Your objective —
Print every entry word for word, but omit the pictures.

Records provided —
************

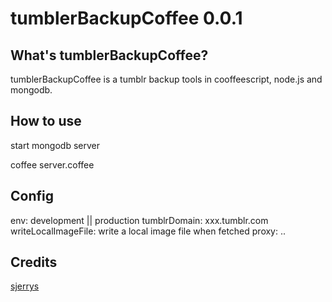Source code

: tumblerBackupCoffee 0.0.1
============

## What's tumblerBackupCoffee?

tumblerBackupCoffee is a tumblr backup tools in cooffeescript, node.js and mongodb.

## How to use

  start mongodb server

  coffee server.coffee

## Config
  env: development || production
  tumblrDomain: xxx.tumblr.com
  writeLocalImageFile: write a local image file when fetched
  proxy: ..

## Credits

[sjerrys](http://github.com/sjerrys)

************

Solution to the exercise —
Source code

: tumblerBackupCoffee 0.0.1
============

## What's tumblerBackupCoffee?

tumblerBackupCoffee is a tumblr backup tools in cooffeescript, node.js and mongodb.

## How to use

  start mongodb server

  coffee server.coffee

## Config
  env: development || production
  tumblrDomain: xxx.tumblr.com
  writeLocalImageFile: write a local image file when fetched
  proxy: ..

## Credits

[sjerrys](http://github.com/sjerrys)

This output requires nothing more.